_TASK DIRECTIONS_
Below is a listing; restate from it, character for character, the lines beginning at the line holding "de Senha |●|●|" and ending at the line holding "- [O que é provisionamento?](what-is-provisioning.md)", both included.

_RECORDED DATA_
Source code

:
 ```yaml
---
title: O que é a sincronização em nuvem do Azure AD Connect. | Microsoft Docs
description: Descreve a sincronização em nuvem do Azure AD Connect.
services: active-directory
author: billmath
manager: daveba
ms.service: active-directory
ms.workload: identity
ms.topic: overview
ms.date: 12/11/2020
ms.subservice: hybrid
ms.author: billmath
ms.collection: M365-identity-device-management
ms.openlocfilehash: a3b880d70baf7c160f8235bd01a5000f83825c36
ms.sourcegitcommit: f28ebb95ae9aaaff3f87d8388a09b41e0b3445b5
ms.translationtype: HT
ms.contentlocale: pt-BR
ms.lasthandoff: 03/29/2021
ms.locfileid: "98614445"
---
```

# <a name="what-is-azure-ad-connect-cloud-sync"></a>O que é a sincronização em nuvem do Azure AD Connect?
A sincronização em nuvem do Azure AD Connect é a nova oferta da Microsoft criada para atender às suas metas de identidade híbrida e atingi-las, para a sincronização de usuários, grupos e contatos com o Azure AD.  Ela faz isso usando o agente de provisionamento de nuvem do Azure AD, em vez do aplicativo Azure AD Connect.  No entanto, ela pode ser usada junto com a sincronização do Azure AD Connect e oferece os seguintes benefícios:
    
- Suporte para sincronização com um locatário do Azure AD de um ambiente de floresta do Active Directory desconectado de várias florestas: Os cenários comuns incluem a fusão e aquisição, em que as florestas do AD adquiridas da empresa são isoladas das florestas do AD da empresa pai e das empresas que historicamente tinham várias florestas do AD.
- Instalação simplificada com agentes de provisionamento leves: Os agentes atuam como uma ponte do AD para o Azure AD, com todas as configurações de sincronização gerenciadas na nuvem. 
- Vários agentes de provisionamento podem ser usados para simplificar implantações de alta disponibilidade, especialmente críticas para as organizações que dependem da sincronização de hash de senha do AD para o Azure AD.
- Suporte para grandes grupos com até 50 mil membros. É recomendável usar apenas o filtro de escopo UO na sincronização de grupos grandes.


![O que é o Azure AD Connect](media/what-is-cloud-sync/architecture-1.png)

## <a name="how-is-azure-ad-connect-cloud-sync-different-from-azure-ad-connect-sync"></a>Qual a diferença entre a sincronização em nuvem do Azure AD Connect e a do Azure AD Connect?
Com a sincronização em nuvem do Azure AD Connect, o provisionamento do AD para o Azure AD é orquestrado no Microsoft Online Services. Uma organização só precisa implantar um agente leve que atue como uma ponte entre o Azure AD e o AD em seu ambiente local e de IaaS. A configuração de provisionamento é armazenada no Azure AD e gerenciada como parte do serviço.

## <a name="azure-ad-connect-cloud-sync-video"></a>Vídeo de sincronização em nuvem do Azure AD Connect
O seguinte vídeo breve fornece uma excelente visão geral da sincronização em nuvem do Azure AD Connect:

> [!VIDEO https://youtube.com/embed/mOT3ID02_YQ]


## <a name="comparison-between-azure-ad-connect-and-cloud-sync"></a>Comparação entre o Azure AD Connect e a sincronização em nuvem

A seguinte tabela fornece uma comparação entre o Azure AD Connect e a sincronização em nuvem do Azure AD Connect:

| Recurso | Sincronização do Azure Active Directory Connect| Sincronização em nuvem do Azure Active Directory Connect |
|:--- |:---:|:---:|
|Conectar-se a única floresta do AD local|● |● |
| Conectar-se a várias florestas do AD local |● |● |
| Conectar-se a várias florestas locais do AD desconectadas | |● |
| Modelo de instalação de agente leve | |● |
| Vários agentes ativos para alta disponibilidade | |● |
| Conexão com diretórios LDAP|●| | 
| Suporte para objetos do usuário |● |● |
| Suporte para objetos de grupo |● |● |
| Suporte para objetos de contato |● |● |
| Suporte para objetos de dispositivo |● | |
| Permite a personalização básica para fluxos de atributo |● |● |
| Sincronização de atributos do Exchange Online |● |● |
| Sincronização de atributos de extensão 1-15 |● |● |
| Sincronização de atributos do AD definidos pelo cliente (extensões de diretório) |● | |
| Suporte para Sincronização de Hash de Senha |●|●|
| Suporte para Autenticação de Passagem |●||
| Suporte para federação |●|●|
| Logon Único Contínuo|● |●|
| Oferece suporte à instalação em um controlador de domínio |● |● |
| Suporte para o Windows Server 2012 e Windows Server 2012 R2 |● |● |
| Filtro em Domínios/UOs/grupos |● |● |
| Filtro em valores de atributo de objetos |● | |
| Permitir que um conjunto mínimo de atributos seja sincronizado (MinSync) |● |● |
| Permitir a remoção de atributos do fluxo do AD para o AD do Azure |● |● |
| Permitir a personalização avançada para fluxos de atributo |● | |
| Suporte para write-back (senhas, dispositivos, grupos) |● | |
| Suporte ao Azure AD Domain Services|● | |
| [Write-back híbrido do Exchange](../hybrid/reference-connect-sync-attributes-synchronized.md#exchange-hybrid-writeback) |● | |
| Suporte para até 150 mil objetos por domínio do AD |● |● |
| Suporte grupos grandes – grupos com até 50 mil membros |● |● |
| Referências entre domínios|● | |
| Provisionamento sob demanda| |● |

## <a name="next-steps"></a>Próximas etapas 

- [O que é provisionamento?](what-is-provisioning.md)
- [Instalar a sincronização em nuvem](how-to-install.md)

_PROBLEM SOLUTION_
| Suporte para Sincronização de Hash de Senha |●|●|
| Suporte para Autenticação de Passagem |●||
| Suporte para federação |●|●|
| Logon Único Contínuo|● |●|
| Oferece suporte à instalação em um controlador de domínio |● |● |
| Suporte para o Windows Server 2012 e Windows Server 2012 R2 |● |● |
| Filtro em Domínios/UOs/grupos |● |● |
| Filtro em valores de atributo de objetos |● | |
| Permitir que um conjunto mínimo de atributos seja sincronizado (MinSync) |● |● |
| Permitir a remoção de atributos do fluxo do AD para o AD do Azure |● |● |
| Permitir a personalização avançada para fluxos de atributo |● | |
| Suporte para write-back (senhas, dispositivos, grupos) |● | |
| Suporte ao Azure AD Domain Services|● | |
| [Write-back híbrido do Exchange](../hybrid/reference-connect-sync-attributes-synchronized.md#exchange-hybrid-writeback) |● | |
| Suporte para até 150 mil objetos por domínio do AD |● |● |
| Suporte grupos grandes – grupos com até 50 mil membros |● |● |
| Referências entre domínios|● | |
| Provisionamento sob demanda| |● |

## <a name="next-steps"></a>Próximas etapas 

- [O que é provisionamento?](what-is-provisioning.md)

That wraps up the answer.